Pharmacology of Drug -Pantoprazole

Mechanism of Action
Pantoprazole is a proton pump inhibitor. It is a prodrug. After administration it diffuses in to the parietal cell of the stomach and accumulates in the secretory canaliculi. In the acidic medium Pantoprazole is converted to sulfenamide. This sulfenamide covalently interacts with sulfhydryl (SH) group in the proton pump (H+ K+ATPase) and inhibits the exchange of extracellular K+ for intracellular H+ ion.

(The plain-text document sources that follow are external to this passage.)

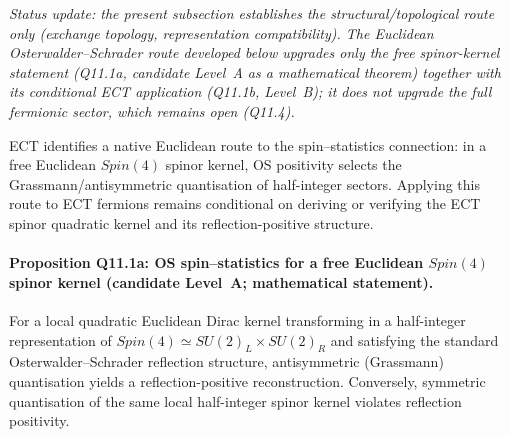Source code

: 

\textit{Status update: the present subsection establishes the
structural/topological route only (exchange topology,
representation compatibility).
The Euclidean Osterwalder--Schrader route developed below upgrades
only the \emph{free spinor-kernel} statement (Q11.1a, candidate
Level~A as a mathematical theorem) together with its conditional
ECT application (Q11.1b, Level~B); it does not upgrade the full
fermionic sector, which remains open (Q11.4).}

ECT identifies a native Euclidean route to the spin--statistics
connection: in a free Euclidean $Spin(4)$ spinor kernel, OS
positivity selects the Grassmann/antisymmetric quantisation of
half-integer sectors.
Applying this route to ECT fermions remains conditional on deriving
or verifying the ECT spinor quadratic kernel and its
reflection-positive structure.


\paragraph{Proposition Q11.1a: OS spin--statistics for a free
Euclidean $Spin(4)$ spinor kernel (candidate Level~A; mathematical
statement).}
For a local quadratic Euclidean Dirac kernel transforming in a
half-integer representation of $Spin(4)\simeq SU(2)_L\times SU(2)_R$
and satisfying the standard Osterwalder--Schrader reflection
structure, antisymmetric (Grassmann) quantisation yields a
reflection-positive reconstruction.
Conversely, symmetric quantisation of the same local half-integer
spinor kernel violates reflection positivity.

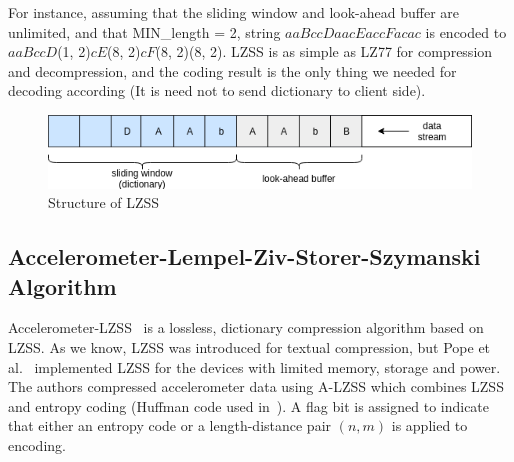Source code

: For instance, assuming that the sliding window and look-ahead buffer are unlimited, and that MIN\_length = 2, 
 string $aaBccDaacEaccFacac$ is
encoded to $aaBccD$(1, 2)$cE$(8, 2)$cF$(8, 2)(8, 2). LZSS is as simple as LZ77 for compression
and decompression, and the coding result is the only thing we needed for decoding according (It is need not to send
dictionary to client side).

\begin{figure}
    \centering
    \includegraphics[width=\textwidth]{figures/LZSS.png}
    \caption{Structure of LZSS}
    \label{fig:LZSS}
\end{figure}

\subsection{Accelerometer-Lempel-Ziv-Storer-Szymanski Algorithm}
Accelerometer-LZSS~\cite{pope2018accelerometer} is a lossless, dictionary
compression algorithm based on LZSS. As we know, LZSS was introduced
for textual compression, but Pope et al.~\cite{pope2018accelerometer}
implemented LZSS for the devices with limited memory, storage and power. The
authors compressed accelerometer data using A-LZSS which combines LZSS and
entropy coding (Huffman code used in~\cite{pope2018accelerometer}). A flag bit is
assigned to indicate that either an entropy code or a length-distance pair $(n, m)$ is applied to encoding.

Pantoprazole irreversibly inhibits proton pumps activity and decreases gastric acid secretion. Pantoprazole is more acid stable and its activity is lowered in higher pH. It is the only proton pump inhibitor which is available as parenteral form.

Pharmaco Kinetics
Absorption: Pantoprazole is well absorbed after oral administration. Its bioavailability is about 77% since it`s undergoes first pass metabolism. Distribution: It is widely distributed in the body in protein bound form. Metabolism: Pantoprazole is extensively metabolised in the liver. Excretion: It is excreted mainly in the urine and small amount in faeces.

Onset Of Action 2-4 hours

Half Life
60 minutes

Duration Of Action
1 day

Adverse Effects

1. Diarrhoea 2. Nausea 3. Vomiting 4. Headache 5. Flatulence 6. Abdominal pain 7. Pruritis 8. Dizziness 9. Rash
ContraIndications 1. Hypersensitivity to Pantoprazole

Special Precautions

1. Hepatic impairment 2. Monitor liver function 3. Avoid prolonged use

Pregnancy
Contraindicated

Breast Feeding
Contraindicated

Old Age
Use with caution

Children
Use with caution Below 12 years : Contraindicated

Interactions

Phenazone (antipyrine), diazepam, digoxin, theophylline, carbamazepine, diclofenac, phenprocoumon, phenytoin, warfarin, nifedipine, caffeine, metoprolol or ethanol : No clinically relevant interaction at therapeutic doses. Oral contraceptives : Does not appear to compromise hormonal contraceptive efficacy as no interaction with a low dose combined oral contraceptive has been seen.

Indications

1. Duodenal ulcer 2. Benign Gastric ulcer 3. Zollinger- Ellison syndrome 4. Gastroesophageal reflux disease

Dosage

Oral : Adult: 20-40mg / day before breakfast. Duodenal ulcer: 40mg / day to be taken before breakfast for 2 – 4 weeks. Benign Gastric ulcer: 40mg / day to be taken before breakfast for 1 – 2months. Zollinger- Ellison syndrome: 80 mg / day in 2 divided doses increase the dose to 240 mg/ day if needed. Gastroesophageal reflux disease: 20 – 40 mg / day to be taken before breakfast for 1 month and continue the treatment for 1 more month if needed. Parenteral: 40 mg once daily as IV injection over 15 minutes. Children below 12 years : Not recommended

Schedule
H

Storage

Store at 15 – 30 degree C in a tightly closed container. Protect from light.

Over Dose
Give supportive measures and symptomatic treatment.